Town of Port Washington residents living along Highway 33 no longer have to cross the busy four-lane highway to get their mail.
Town Chairman Jim Melichar announced recently that the dangerous situation had been rectified and the neighborhood mailbox moved to the driveway at Stevlin’s Hardware on the north side of the highway, where most residents live.
“It’s not 100% what the residents want, but the residents won’t have to cross four lanes of traffic any more,” Melichar told the Town Plan Commission Dec. 13.
The problem began when Highway 33 was reconstructed from a two-lane road to a four-lane highway, prompting the U.S. Postal Service to discontinue home mail delivery.
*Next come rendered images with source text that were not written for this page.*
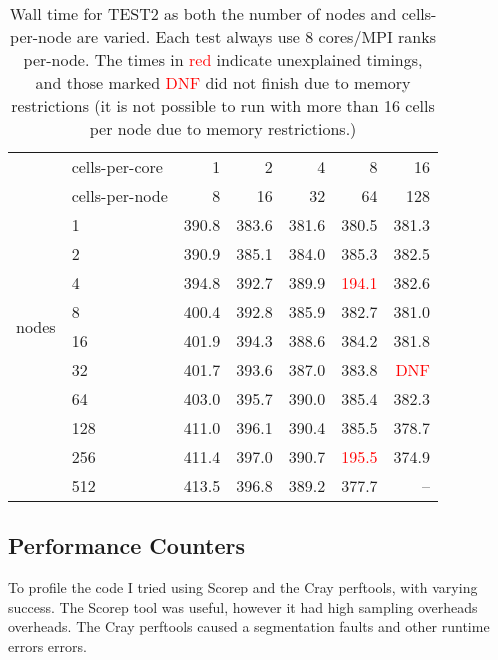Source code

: \begin{table}[htp!]
    \centering
\begin{tabular}{l|l|rrrrr}
\multirow{2}{*}{}
& cells-per-core  &    1  & 2     & 4     & 8  & 16  \\
& cells-per-node  &    8  & 16    & 32    & 64 & 128 \\
\hline
\multirow{8}{*}{nodes}
&1                & 390.8 & 383.6 & 381.6 & 380.5 & 381.3\\
&2                & 390.9 & 385.1 & 384.0 & 385.3 & 382.5\\
&4                & 394.8 & 392.7 & 389.9 & \textcolor{red}{194.1} & 382.6\\
&8                & 400.4 & 392.8 & 385.9 & 382.7 & 381.0\\
&16               & 401.9 & 394.3 & 388.6 & 384.2 & 381.8\\
&32               & 401.7 & 393.6 & 387.0 & 383.8 & \textcolor{red}{DNF}\\
&64               & 403.0 & 395.7 & 390.0 & 385.4 & 382.3 \\
&128              & 411.0 & 396.1 & 390.4 & 385.5 & 378.7 \\
&256              & 411.4 & 397.0 & 390.7 & \textcolor{red}{195.5} & 374.9\\
&512              & 413.5 & 396.8 & 389.2 & 377.7 & --\\
\end{tabular}

\label{tbl:test2scaling}
\caption{Wall time for TEST2 as both the number of nodes and cells-per-node are varied. Each test always use 8 cores/MPI ranks per-node. The times in \textcolor{red}{red} indicate unexplained timings, and those marked \textcolor{red}{DNF} did not finish due to memory restrictions (it is not possible to run with more than 16 cells per node due to memory restrictions.)}
\end{table}

\subsection{Performance Counters}
To profile the code I tried using Scorep and the Cray perftools, with varying success. The Scorep tool was useful, however it had high sampling overheads overheads. The Cray perftools caused a segmentation faults and other runtime errors errors.

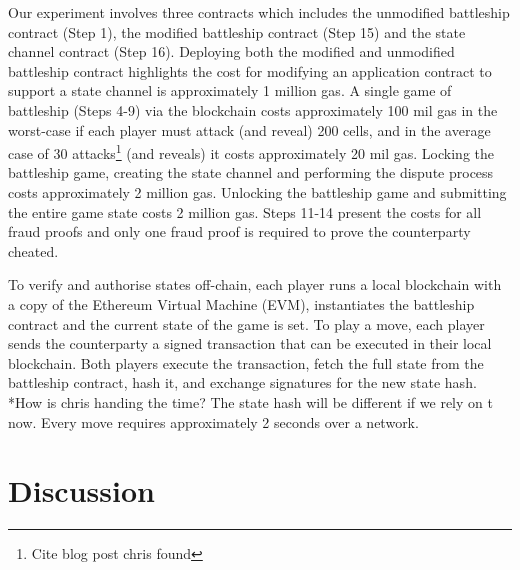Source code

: \documentclass{llncs}
\begin{document}
Our experiment involves three contracts which includes the unmodified battleship contract (Step 1), the modified battleship contract (Step 15) and the state channel contract (Step 16). 
Deploying both the modified and unmodified battleship contract highlights the cost for modifying an application contract to support a state channel is approximately 1 million gas. 
A single game of battleship (Steps 4-9) via the blockchain costs approximately 100 mil gas in the worst-case if each player must attack (and reveal) 200 cells, and in the average case of 30 attacks\footnote{Cite blog post chris found} (and reveals) it costs approximately 20 mil gas. 
Locking the battleship game, creating the state channel and performing the dispute process costs approximately 2 million gas.
Unlocking the battleship game and submitting the entire game state costs 2 million gas. 
Steps 11-14 present the costs for all fraud proofs and only one fraud proof is required to prove the counterparty cheated. 

To verify and authorise states off-chain, each player runs a local blockchain with a copy of the Ethereum Virtual Machine (EVM), instantiates the battleship contract and the current state of the game is set. 
To play a move, each player sends the counterparty a signed transaction that can be executed in their local blockchain. 
Both players execute the transaction, fetch the full state from the battleship contract, hash it, and exchange signatures for the new state hash. 
*How is chris handing the time? The state hash will be different if we rely on t now. 
Every move requires approximately 2 seconds over a network. 


\section{Discussion} 

\end{document}
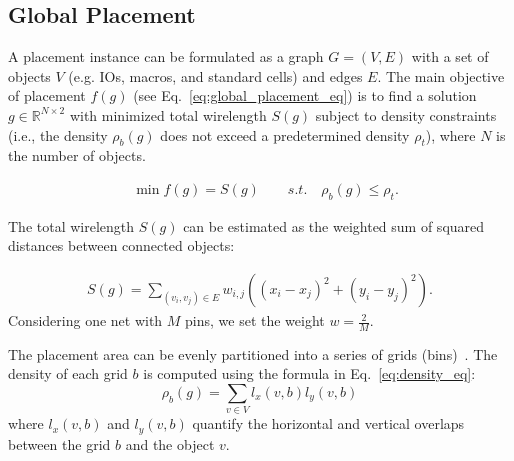 \subsection{Global Placement}

A placement instance can be formulated as a graph $G=(V, E)$ with a set of objects $V$ (e.g. IOs, macros, and standard cells) and edges $E$.
The main objective of placement $f(g)$ (see Eq.~\ref{eq:global_placement_eq}) is to find a solution $g \in \mathbb{R}^{N \times 2} $ with minimized total wirelength $S(g)$ subject to density constraints (i.e., the density $\rho_b(g)$ does not exceed a predetermined density $\rho_t$), where $N$ is the number of objects.

\begin{equation}\label{eq:global_placement_eq}
\begin{aligned}
&\min f(g) = S(g) \quad\quad s.t. \quad \rho_b(g) \leq \rho_t. 
\end{aligned}
\end{equation}

The total wirelength $S(g)$ can be estimated as the weighted sum of squared distances between connected objects:

\begin{equation}\label{eq:wire_eq}
\begin{aligned}
S(g) = \sum_{(v_i,v_j)\in E} w_{i,j}((x_i- x_j)^2 + (y_i- y_j)^2).
\end{aligned}
\end{equation}
Considering one net with $M$ pins, we set the weight $w = \frac{2}{M}$.  


The placement area can be evenly partitioned into a series of grids (bins)~\cite{2015eplace}. The density of each grid $b$ is computed using the formula in Eq.~\ref{eq:density_eq}:
\begin{equation}\label{eq:density_eq}
\rho_b(g) = \sum_{v \in V} l_x(v, b)l_y(v, b)
\end{equation}
where $l_x(v, b)$ and $l_y(v, b)$ quantify the horizontal and vertical overlaps between the grid $b$ and the object $v$.




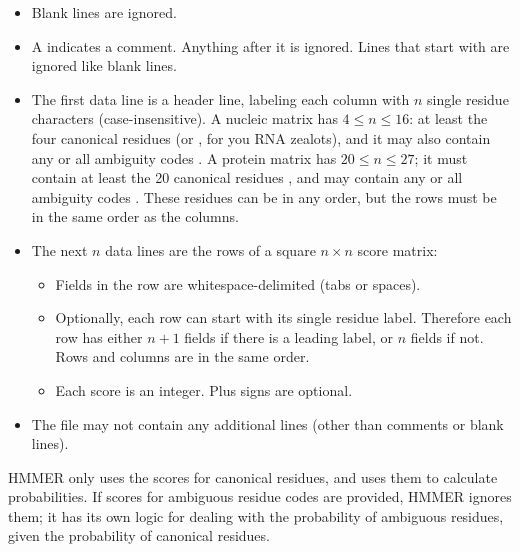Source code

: \begin{itemize}

\item Blank lines are ignored.

\item A \mono{\#} indicates a comment. Anything after it is
  ignored. Lines that start with \mono{\#} are ignored like blank
  lines.

\item The first data line is a header line, labeling each column with
  $n$ single residue characters (case-insensitive). A nucleic matrix
  has $4 \leq n \leq 16$: at least the four canonical residues
   (or , for you RNA zealots), and it may also
  contain any or all ambiguity codes . A protein
  matrix has $20 \leq n \leq 27$; it must contain at least the 20 canonical
  residues , and may contain any or all
  ambiguity codes . These residues can be in any order,
  but the rows must be in the same order as the columns.

\item The next $n$ data lines are the rows of a square $n \times n$
  score matrix:

\begin{itemize}
\item  Fields in the row are whitespace-delimited (tabs or
       spaces).

\item Optionally, each row can start with its single residue label.
  Therefore each row has either $n+1$ fields if there is a leading
  label, or $n$ fields if not. Rows and columns are in the same order.

\item  Each score is an integer. Plus signs are optional. 
\end{itemize}

\item The file may not contain any additional lines (other than
  comments or blank lines).
\end{itemize}

HMMER only uses the scores for canonical residues, and uses them to
calculate probabilities. If scores for ambiguous residue codes are
provided, HMMER ignores them; it has its own logic for dealing with
the probability of ambiguous residues, given the probability of
canonical residues.






  
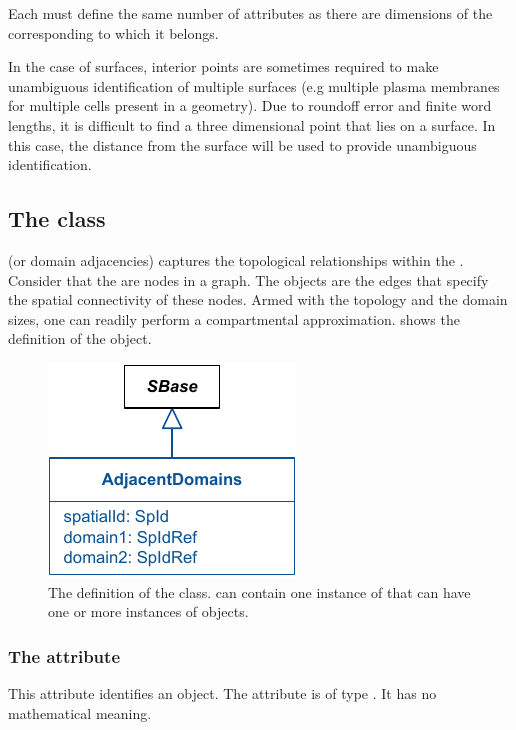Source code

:Each \InteriorPoint must define the same number of attributes as there are dimensions of the corresponding \Geometry to which it belongs.

In the case of surfaces, interior points are sometimes required to make unambiguous identification of multiple surfaces (e.g multiple plasma membranes for multiple cells present in a geometry).  Due to roundoff error and finite word lengths, it is difficult to find a three dimensional point that lies on a surface.  In this case, the distance from the surface will be used to provide unambiguous identification.


\subsection{The  class}
\label{AdjacentDomains-class}
\AdjacentDomains (or domain adjacencies) captures the topological relationships within the \Geometry.  Consider that the \Domains are nodes in a graph. The \AdjacentDomains objects are the edges that specify the spatial connectivity of these nodes.  Armed with the topology and the domain sizes, one can readily perform a compartmental approximation.   shows the definition of the \AdjacentDomains object.

\begin{figure}[ht]
  \includegraphics{figs/AdjacentDomains-uml}
  \caption{The definition of the \AdjacentDomains class. \Geometry can contain one instance of \ListOfAdjacentDomains that can have one or more instances of \AdjacentDomains objects.}
  \label{AdjacentDomains-uml}
\end{figure}

\subsubsection{The  attribute}
This attribute identifies an \AdjacentDomains object. The attribute is of type .  It has no mathematical meaning.

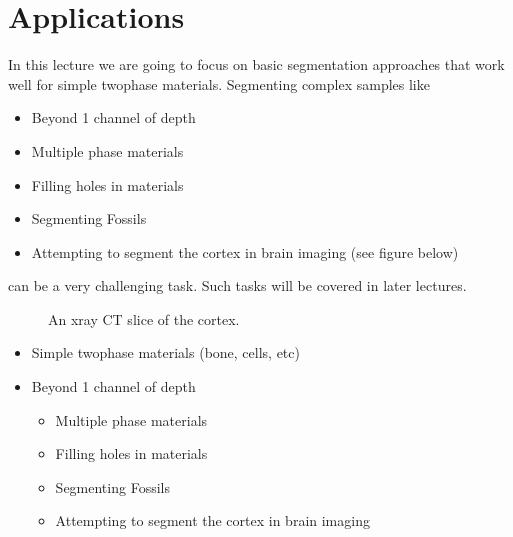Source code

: \documentclass[letterpaper,10pt,english]{sphinxmanual}
\begin{document}
\chapter{Applications}
\label{\detokenize{04-BasicSegmentation:applications}}
\sphinxAtStartPar
In this lecture we are going to focus on basic segmentation approaches that work well for simple two\sphinxhyphen{}phase materials. Segmenting complex samples like
\begin{itemize}
\item {} 
\sphinxAtStartPar
Beyond 1 channel of depth

\item {} 
\sphinxAtStartPar
Multiple phase materials

\item {} 
\sphinxAtStartPar
Filling holes in materials

\item {} 
\sphinxAtStartPar
Segmenting Fossils

\item {} 
\sphinxAtStartPar
Attempting to segment the cortex in brain imaging (see figure below)

\end{itemize}

\sphinxAtStartPar
can be a very challenging task. Such tasks will be covered in later lectures.

\begin{figure}[htbp]
\centering
\capstart

\noindent{}
\caption{An x\sphinxhyphen{}ray CT slice of the cortex.}\label{\detokenize{04-BasicSegmentation:id2}}\end{figure}


\begin{itemize}
\item {} 
\sphinxAtStartPar
Simple two\sphinxhyphen{}phase materials (bone, cells, etc)

\item {} 
\sphinxAtStartPar
Beyond 1 channel of depth
\begin{itemize}
\item {} 
\sphinxAtStartPar
Multiple phase materials

\item {} 
\sphinxAtStartPar
Filling holes in materials

\item {} 
\sphinxAtStartPar
Segmenting Fossils

\item {} 
\sphinxAtStartPar
Attempting to segment the cortex in brain imaging

\end{itemize}

\end{itemize}
\end{document}
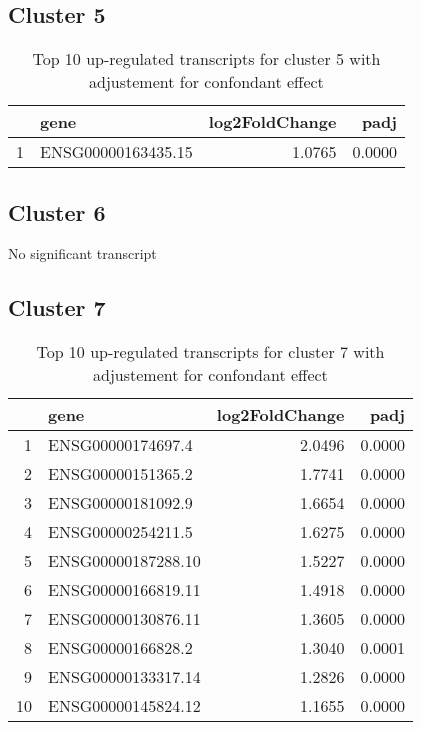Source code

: \documentclass{article}
\begin{document}
\subsection{Cluster 5 }
\begin{table}[H]
\centering
\begin{tabularx}{\textwidth}{rlrr}
  \hline
 & gene & log2FoldChange & padj \\ 
  \hline
1 & ENSG00000163435.15 & 1.0765 & 0.0000 \\ 
   \hline
\end{tabularx}
\caption{Top 10 up-regulated transcripts for cluster 5 with adjustement for confondant effect} 
\label{tab:q3_1_conf_5}
\end{table}
\subsection{Cluster 6 }
No significant transcript
\subsection{Cluster 7 }
\begin{table}[H]
\centering
\begin{tabularx}{\textwidth}{rlrr}
  \hline
 & gene & log2FoldChange & padj \\ 
  \hline
1 & ENSG00000174697.4 & 2.0496 & 0.0000 \\ 
  2 & ENSG00000151365.2 & 1.7741 & 0.0000 \\ 
  3 & ENSG00000181092.9 & 1.6654 & 0.0000 \\ 
  4 & ENSG00000254211.5 & 1.6275 & 0.0000 \\ 
  5 & ENSG00000187288.10 & 1.5227 & 0.0000 \\ 
  6 & ENSG00000166819.11 & 1.4918 & 0.0000 \\ 
  7 & ENSG00000130876.11 & 1.3605 & 0.0000 \\ 
  8 & ENSG00000166828.2 & 1.3040 & 0.0001 \\ 
  9 & ENSG00000133317.14 & 1.2826 & 0.0000 \\ 
  10 & ENSG00000145824.12 & 1.1655 & 0.0000 \\ 
   \hline
\end{tabularx}
\caption{Top 10 up-regulated transcripts for cluster 7 with adjustement for confondant effect} 
\label{tab:q3_1_conf_7}
\end{table}
\end{document}
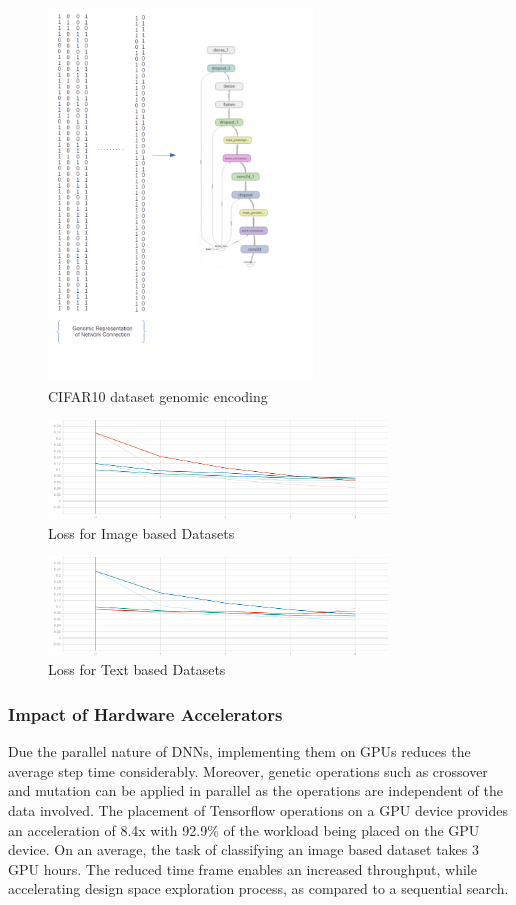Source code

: \documentclass[conference]{IEEEtran}
\begin{document}
\begin{figure}[!b]
\centerline{\includegraphics[width=70mm]{cifar10.png}}
\caption{CIFAR10 dataset genomic encoding}
\label{10}
\end{figure}

\begin{figure}[!t]
\centerline{\includegraphics[width=90mm]{epoch_loss.png}}
\caption{Loss for Image based Datasets}
\label{conv_loss}
\end{figure}

\begin{figure}[!t]
\centerline{\includegraphics[width=90mm]{epoch_loss_2.png}}
\caption{Loss for Text based Datasets}
\label{text_loss}
\end{figure}

\subsubsection{Impact of Hardware Accelerators}

Due the parallel nature of DNNs, implementing them on GPUs reduces the average step time considerably. Moreover, genetic operations such as crossover and mutation can be applied in parallel as the operations are independent of the data involved. The placement of Tensorflow operations on a GPU device provides an acceleration of 8.4x with 92.9\% of the workload being placed on the GPU device. On an average, the task of classifying an image based dataset takes 3 GPU hours. The reduced time frame enables an increased throughput, while accelerating design space exploration process, as compared to a sequential search. 
\end{document}
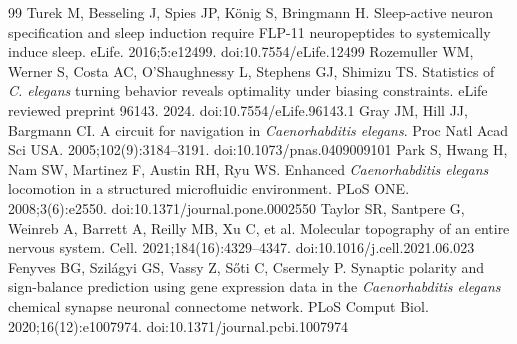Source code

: \documentclass[11pt,a4paper]{article}
\begin{document}
\begin{thebibliography}{99}
 Turek M, Besseling J, Spies JP, K\"onig S, Bringmann H. Sleep-active neuron specification and sleep induction require FLP-11 neuropeptides to systemically induce sleep. eLife. 2016;5:e12499. doi:10.7554/eLife.12499
 Rozemuller WM, Werner S, Costa AC, O'Shaughnessy L, Stephens GJ, Shimizu TS. Statistics of \textit{C. elegans} turning behavior reveals optimality under biasing constraints. eLife reviewed preprint 96143. 2024. doi:10.7554/eLife.96143.1
 Gray JM, Hill JJ, Bargmann CI. A circuit for navigation in \textit{Caenorhabditis elegans}. Proc Natl Acad Sci USA. 2005;102(9):3184--3191. doi:10.1073/pnas.0409009101
 Park S, Hwang H, Nam SW, Martinez F, Austin RH, Ryu WS. Enhanced \textit{Caenorhabditis elegans} locomotion in a structured microfluidic environment. PLoS ONE. 2008;3(6):e2550. doi:10.1371/journal.pone.0002550
 Taylor SR, Santpere G, Weinreb A, Barrett A, Reilly MB, Xu C, et al. Molecular topography of an entire nervous system. Cell. 2021;184(16):4329--4347. doi:10.1016/j.cell.2021.06.023
 Fenyves BG, Szil\'agyi GS, Vassy Z, S\H{o}ti C, Csermely P. Synaptic polarity and sign-balance prediction using gene expression data in the \textit{Caenorhabditis elegans} chemical synapse neuronal connectome network. PLoS Comput Biol. 2020;16(12):e1007974. doi:10.1371/journal.pcbi.1007974
\end{thebibliography}
\end{document}
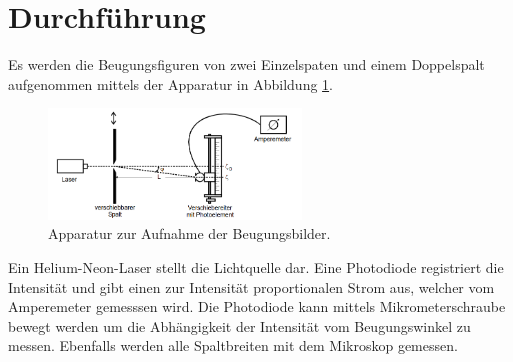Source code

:\section{Durchführung}
\label{sec:Durchführung}
Es werden die Beugungsfiguren von zwei Einzelspaten und einem Doppelspalt aufgenommen mittels der Apparatur
in Abbildung \ref{fig:aufbau}.
\begin{figure}
 \centering
 \includegraphics[width=0.6\textwidth]{aufbau.PNG}
 \caption{Apparatur zur Aufnahme der Beugungsbilder.}
 \label{fig:aufbau}
\end{figure}
Ein Helium-Neon-Laser stellt die Lichtquelle dar. Eine Photodiode registriert die Intensität und
gibt einen zur Intensität proportionalen Strom aus, welcher vom Amperemeter gemesssen wird.
Die Photodiode kann mittels Mikrometerschraube bewegt werden um die Abhängigkeit der Intensität vom Beugungswinkel
zu messen.
Ebenfalls werden alle Spaltbreiten mit dem Mikroskop gemessen.
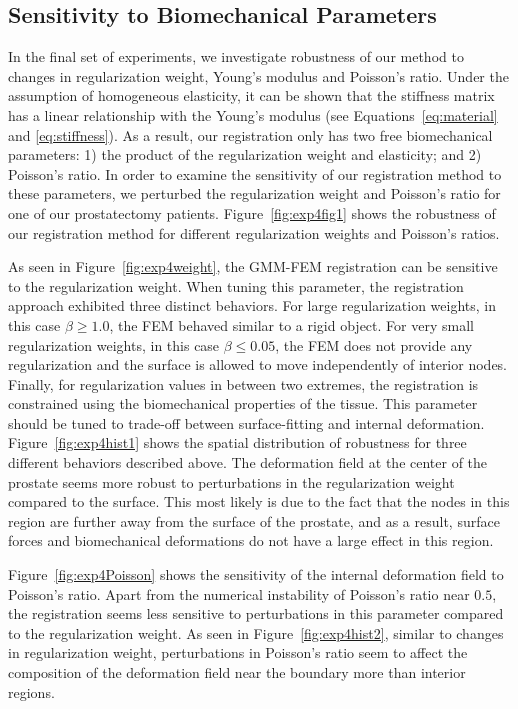 \documentclass[journal]{IEEEtran}
\begin{document}
\subsection{Sensitivity to Biomechanical Parameters}\label{sec:exp3}
In the final set of experiments, we investigate robustness of our method to changes in regularization weight, Young's modulus and Poisson's ratio. Under the assumption of homogeneous elasticity, it can be shown that the stiffness matrix has a linear relationship with the Young's modulus (see Equations~\eqref{eq:material} and \eqref{eq:stiffness}). As a result, our registration only has two free biomechanical parameters: 1) the product of the regularization weight and elasticity; and 2) Poisson's ratio. In order to examine the sensitivity of our registration method to these parameters, we perturbed the regularization weight and Poisson's ratio for one of our prostatectomy patients. Figure~\ref{fig:exp4fig1} shows the robustness of our registration method for different regularization weights and Poisson's ratios.

As seen in Figure~\ref{fig:exp4weight}, the GMM-FEM registration can be sensitive to the regularization weight. When tuning this parameter, the registration approach exhibited three distinct behaviors. For large regularization weights, in this case $\beta\geq1.0$, the FEM behaved similar to a rigid object. For very small regularization weights, in this case $\beta\leq0.05$, the FEM does not provide any regularization and the surface is allowed to move independently of interior nodes. Finally, for regularization values in between two extremes, the registration is constrained using the biomechanical properties of the tissue.  This parameter should be tuned to trade-off between surface-fitting and internal deformation. Figure~\ref{fig:exp4hist1} shows the spatial distribution of robustness for three different behaviors described above. The deformation field at the center of the prostate seems more robust to perturbations in the regularization weight compared to the surface. This most likely is due to the fact that the nodes in this region are further away from the surface of the prostate, and as a result, surface forces and biomechanical deformations do not have a large effect in this region.

Figure~\ref{fig:exp4Poisson} shows the sensitivity of the internal deformation field to Poisson's ratio. Apart from the numerical instability of Poisson's ratio near $0.5$, the registration seems less sensitive to perturbations in this parameter compared to the regularization weight. As seen in Figure~\ref{fig:exp4hist2}, similar to changes in regularization weight, perturbations in Poisson's ratio seem to affect the composition of the deformation field near the boundary more than interior regions.
\end{document}
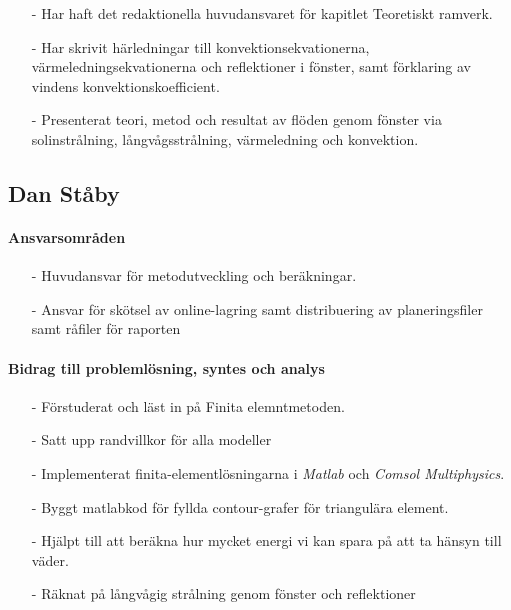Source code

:\documentclass[12pt,a4paper]{article}
\begin{document}
\begin{itemize}
\item[-] Har haft det redaktionella huvudansvaret för kapitlet Teoretiskt ramverk.
\item[-] Har skrivit härledningar till konvektionsekvationerna, värmeledningsekvationerna och reflektioner i fönster, samt förklaring av vindens konvektionskoefficient.
\item[-] Presenterat teori, metod och resultat av flöden genom fönster via solinstrålning, långvågsstrålning, värmeledning och konvektion.
\end{itemize}


\subsection*{Dan Ståby}

\paragraph{Ansvarsområden}

\begin{itemize}
\item[-] Huvudansvar för metodutveckling och beräkningar.
\item[-] Ansvar för skötsel av online-lagring samt distribuering av planeringsfiler samt råfiler för raporten
\end{itemize}

 \paragraph{Bidrag till problemlösning, syntes och analys}

\begin{itemize}
\item[-] Förstuderat och läst in på Finita elemntmetoden.
\item[-] Satt upp randvillkor för alla modeller
\item[-] Implementerat finita-elementlösningarna i \emph{Matlab} och \emph{Comsol Multiphysics}.
\item[-] Byggt matlabkod för fyllda contour-grafer för triangulära element.
\item[-] Hjälpt till att beräkna hur mycket energi vi kan spara på att ta hänsyn till väder.
\item[-] Räknat på långvågig strålning genom fönster och reflektioner
\end{itemize}
\end{document}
Postal officials said the new road is too dangerous for postal carriers to drop mail off at houses, noting there is no shoulder where carriers can safely pull over when delivering mail to individual boxes.
A group mailbox was placed on Jackson Road, forcing residents on the north side of the highway to cross four lanes of traffic, travel east to the city limits and then south on Jackson Road about 100 feet to collect their mail from a metal box with about a dozen locked compartments.
“I was told this was done for the safety of postal personnel. What about the safety of the people who have to walk across a four-lane highway to get their mail?” Highway 33 resident Norbert Ansay asked the Town Board last month.
Melichar said he talked to officials from the Department of Transportation, which designed and built the highway, as well as City of Port Washington without success.
He met with a postal official at the site, but was only successful after he saw the mail carrier and asked how she felt about moving the box.
“She said, ‘I don’t care,’” Melichar said. Stevlin’s owner Steve Boyea had no problem with moving the mailbox to a site off his driveway, Melichar said, so the box was transferred.
The new location may force officials to deal with another thorny issue — plowing the sidewalk and bike path along Highway 33 in the township, Melichar said.
“I think long-term we’re going to have to address that sidewalk,” he said. “The resident think it would be easier if they want to walk to the mailbox.”
The town does not require residents to clear sidewalk in front of their properties, officials said, in large part because there aren’t sidewalks along town roads.
Melichar said recently that since the sidewalk and bike path are in the right-of-way, they are the responsibility of the DOT, and DOT officials said they believed the Village of Saukville would clear the walkways west of the City of Port Washington limits. The village, however, said that is not its responsibility.
Supr. Jim Rychtik, a member of the Plan Commission, suggested the town have its private plowing contractor clear the walkways, but Melichar said the township should wait until it receives a legal opinion from its attorney about potential liability.